What happens if an officer trespasses onto a property with a fence and privacy sign without obtaining a warrant, and finds something illegal?

The Fourth Amendment which states that, “The right of the people to be secure in their
persons, houses, papers, and effects, against unreasonable searches and seizures, shall not
be violated, and no warrants shall issue, but upon probable cause, supported by oath or
affirmation, and particularly describing the place to be searched, and the persons or
things to be seized.”


A recent case dealing with police officers’ right to enter the property of someone who has
a privacy fence and either a no trespassing or private property sign posted without first
obtaining a warrant has important implications on our Fourth Amendment rights.


The case, State of Arizona v. Cody Mitchell Lohse, focused on whether or not police
officers had the right to enter Lohse’s property without a warrant, where they discovered
drugs, guns, and drug paraphernalia.

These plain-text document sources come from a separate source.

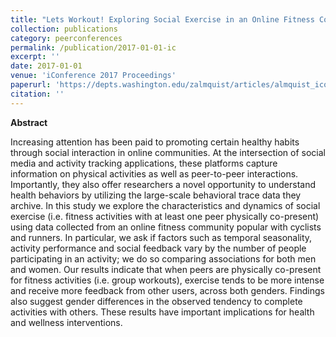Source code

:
 ```yaml
---
title: "Lets Workout! Exploring Social Exercise in an Online Fitness Community"
collection: publications
category: peerconferences
permalink: /publication/2017-01-01-ic
excerpt: ''
date: 2017-01-01
venue: 'iConference 2017 Proceedings'
paperurl: 'https://depts.washington.edu/zalmquist/articles/almquist_iconf.pdf'
citation: ''
---
```


**Abstract**

Increasing attention has been paid to promoting certain healthy habits through social interaction in online communities. At the intersection of social media and activity tracking applications, these platforms capture information on physical activities as well as peer-to-peer interactions. Importantly, they also offer researchers a novel opportunity to understand health behaviors by utilizing the large-scale behavioral trace data they archive. In this study we explore the characteristics and dynamics of social exercise (i.e. fitness activities with at least one peer physically co-present) using data collected from an online fitness community popular with cyclists and runners. In particular, we ask if factors such as temporal seasonality, activity performance and social feedback vary by the number of people participating in an activity; we do so comparing associations for both men and women. Our results indicate that when peers are physically co-present for fitness activities (i.e. group workouts), exercise tends to be more intense and receive more feedback from other users, across both genders. Findings also suggest gender differences in the observed tendency to complete activities with others. These results have important implications for health and wellness interventions.
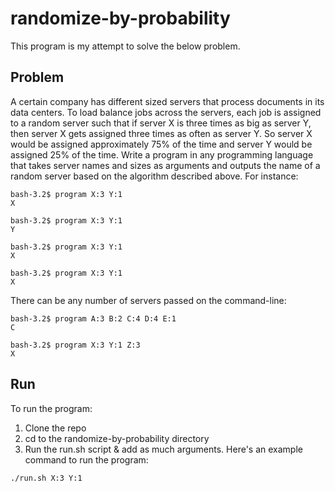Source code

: # randomize-by-probability

This program is my attempt to solve the below problem.

## Problem
A certain company has different sized servers that process documents in its data centers. To load balance jobs across the
servers, each job is assigned to a random server such that if server X is three times as big as server Y, then server
X gets assigned three times as often as server Y. So server X would be assigned approximately 75% of the time and
server Y would be assigned 25% of the time.
Write a program in any programming language that takes server names and sizes as arguments and outputs the
name of a random server based on the algorithm described above. For instance:

```
bash-3.2$ program X:3 Y:1
X

bash-3.2$ program X:3 Y:1
Y

bash-3.2$ program X:3 Y:1
X

bash-3.2$ program X:3 Y:1
X
```

There can be any number of servers passed on the command-line:
```
bash-3.2$ program A:3 B:2 C:4 D:4 E:1
C

bash-3.2$ program X:3 Y:1 Z:3
X
```

## Run
To run the program:
1. Clone the repo
2. cd to the randomize-by-probability directory
3. Run the run.sh script & add as much arguments. Here's an example command to run the program:
```
./run.sh X:3 Y:1
```
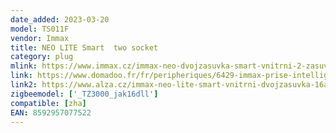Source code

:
 ```yaml
---
date_added: 2023-03-20
model: TS011F
vendor: Immax
title: NEO LITE Smart  two socket
category: plug
mlink: https://www.immax.cz/immax-neo-dvojzasuvka-smart-vnitrni-2-zasuvky-s-kolikem-typ-e-16a-zigbee-p15142/?cid=1505
link: https://www.domadoo.fr/fr/peripheriques/6429-immax-prise-intelligente-double-zigbee-tuya-16a-mesure-de-consommation.html
link2: https://www.alza.cz/immax-neo-lite-smart-vnitrni-dvojzasuvka-16a-zigbee-d7488348.htm
zigbeemodel: ['_TZ3000_jak16dll']
compatible: [zha]
EAN: 8592957077522
---
```

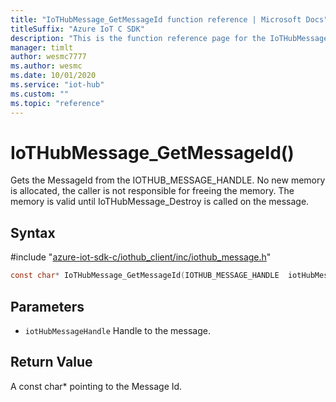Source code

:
 ```yaml
---                             
title: "IoTHubMessage_GetMessageId function reference | Microsoft Docs" 
titleSuffix: "Azure IoT C SDK"            
description: "This is the function reference page for the IoTHubMessage_GetMessageId() function in the Azure IoT C SDK. This SDK is used with Azure IoT Hub and Azure IoT Hub Device Provisioning Service"            
manager: timlt                 
author: wesmc7777              
ms.author: wesmc               
ms.date: 10/01/2020                    
ms.service: "iot-hub"             
ms.custom: ""                
ms.topic: "reference"        
---                            
```


# IoTHubMessage_GetMessageId()

Gets the MessageId from the IOTHUB_MESSAGE_HANDLE. No new memory is allocated, the caller is not responsible for freeing the memory. The memory is valid until IoTHubMessage_Destroy is called on the message.

## Syntax

\#include "[azure-iot-sdk-c/iothub_client/inc/iothub_message.h](../iothub-message-h.md)"  
```C
const char* IoTHubMessage_GetMessageId(IOTHUB_MESSAGE_HANDLE  iotHubMessageHandle);
```

## Parameters
* `iotHubMessageHandle` Handle to the message.

## Return Value
A const char* pointing to the Message Id.

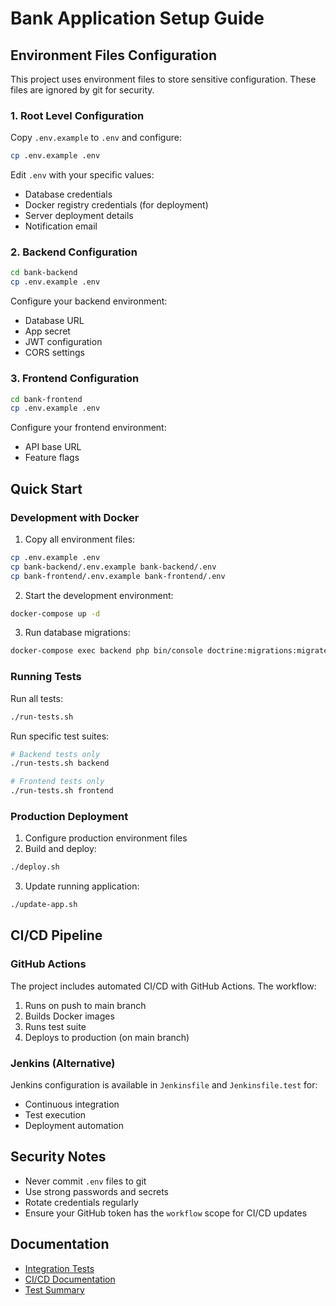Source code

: # Bank Application Setup Guide

## Environment Files Configuration

This project uses environment files to store sensitive configuration. These files are ignored by git for security.

### 1. Root Level Configuration

Copy `.env.example` to `.env` and configure:

```bash
cp .env.example .env
```

Edit `.env` with your specific values:
- Database credentials
- Docker registry credentials (for deployment)
- Server deployment details
- Notification email

### 2. Backend Configuration

```bash
cd bank-backend
cp .env.example .env
```

Configure your backend environment:
- Database URL
- App secret
- JWT configuration
- CORS settings

### 3. Frontend Configuration

```bash
cd bank-frontend
cp .env.example .env
```

Configure your frontend environment:
- API base URL
- Feature flags

## Quick Start

### Development with Docker

1. Copy all environment files:
```bash
cp .env.example .env
cp bank-backend/.env.example bank-backend/.env
cp bank-frontend/.env.example bank-frontend/.env
```

2. Start the development environment:
```bash
docker-compose up -d
```

3. Run database migrations:
```bash
docker-compose exec backend php bin/console doctrine:migrations:migrate
```

### Running Tests

Run all tests:
```bash
./run-tests.sh
```

Run specific test suites:
```bash
# Backend tests only
./run-tests.sh backend

# Frontend tests only
./run-tests.sh frontend
```

### Production Deployment

1. Configure production environment files
2. Build and deploy:
```bash
./deploy.sh
```

3. Update running application:
```bash
./update-app.sh
```

## CI/CD Pipeline

### GitHub Actions

The project includes automated CI/CD with GitHub Actions. The workflow:
1. Runs on push to main branch
2. Builds Docker images
3. Runs test suite
4. Deploys to production (on main branch)

### Jenkins (Alternative)

Jenkins configuration is available in `Jenkinsfile` and `Jenkinsfile.test` for:
- Continuous integration
- Test execution
- Deployment automation

## Security Notes

- Never commit `.env` files to git
- Use strong passwords and secrets
- Rotate credentials regularly
- Ensure your GitHub token has the `workflow` scope for CI/CD updates

## Documentation

- [Integration Tests](INTEGRATION_TESTS.md)
- [CI/CD Documentation](CI-CD-DOCUMENTATION.md)
- [Test Summary](test-summary.md)
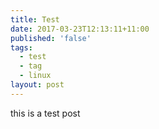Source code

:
 ```yaml
---
title: Test
date: 2017-03-23T12:13:11+11:00
published: 'false'
tags:
  - test
  - tag
  - linux
layout: post
---
```




this is a test post

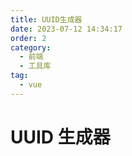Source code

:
 ```yaml
---
title: UUID生成器
date: 2023-07-12 14:34:17
order: 2
category:
  - 前端
  - 工具库
tag:
  - vue
---
```


# UUID 生成器

<create-uuid />
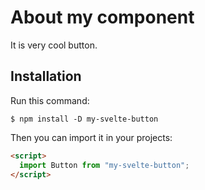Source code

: # About my component

It is very cool button.

## Installation

Run this command:

```shell
$ npm install -D my-svelte-button
```

Then you can import it in your projects:

```html
<script>
  import Button from "my-svelte-button";
</script>
```
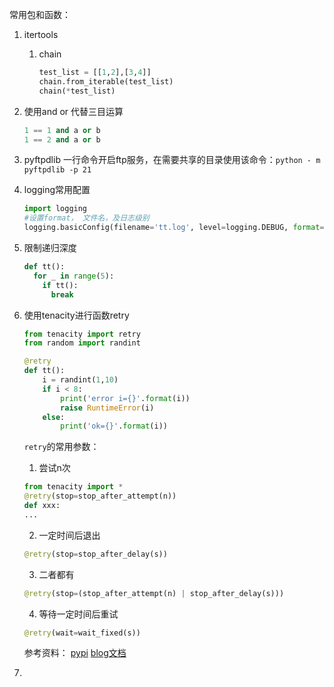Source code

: 常用包和函数：
1. itertools
    1. chain
        ```python
        test_list = [[1,2],[3,4]]
        chain.from_iterable(test_list)
        chain(*test_list)
        ```
2. 使用and or 代替三目运算
    ```python
    1 == 1 and a or b
    1 == 2 and a or b
    ```
3. pyftpdlib
    一行命令开启ftp服务，在需要共享的目录使用该命令：`python - m pyftpdlib -p 21`

4. logging常用配置
    ```python
    import logging
    #设置format， 文件名，及日志级别
    logging.basicConfig(filename='tt.log', level=logging.DEBUG, format='[%(asctime)s] %(filename)s : %(levelname)s  %(message)s')
    ```
5. 限制递归深度
    ```python
    def tt():
      for _ in range(5):
        if tt():
          break
    ```
6. 使用tenacity进行函数retry
    ```python
    from tenacity import retry
    from random import randint

    @retry
    def tt():
        i = randint(1,10)
        if i < 8:
            print('error i={}'.format(i))
            raise RuntimeError(i)
        else:
            print('ok={}'.format(i))
    ```

    `retry`的常用参数：
    1. 尝试n次
      ```python
      from tenacity import *
      @retry(stop=stop_after_attempt(n))
      def xxx:
      ...
      ```
    2. 一定时间后退出
      ```python
      @retry(stop=stop_after_delay(s))
      ```
    3. 二者都有
      ```python
      @retry(stop=(stop_after_attempt(n) | stop_after_delay(s)))
      ```
    4. 等待一定时间后重试
      ```python
      @retry(wait=wait_fixed(s))
      ```
    参考资料：
    [pypi](https://pypi.python.org/pypi/tenacity)
    [blog文档](https://kingname.info/2017/06/18/easy-retry/)

7.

Lohse argued that since the officers passed through
two fences, one of which had a private property sign posted on it, the officers “trespassed
into the curtilage of [his] home.” The trespass violated the defendant’s Fourth
Amendment right to be free of unwarranted searches and seizures.


Lohse was initially convicted of a number of drug-related offenses, but upon appeal of
that initial decision, the court unanimously found that the officers, if there was in fact a
privacy fence and no trespassing sign in place at the time of the incident, did not have the
right to enter Lohse’s property.


“Thus, because law enforcement officers without a warrant are no more privileged to
enter the curtilage of a home than the general public… entry under such circumstances
would constitute an unreasonable search under the Fourth Amendment,” wrote Chief
Judge Peter Eckerstrom.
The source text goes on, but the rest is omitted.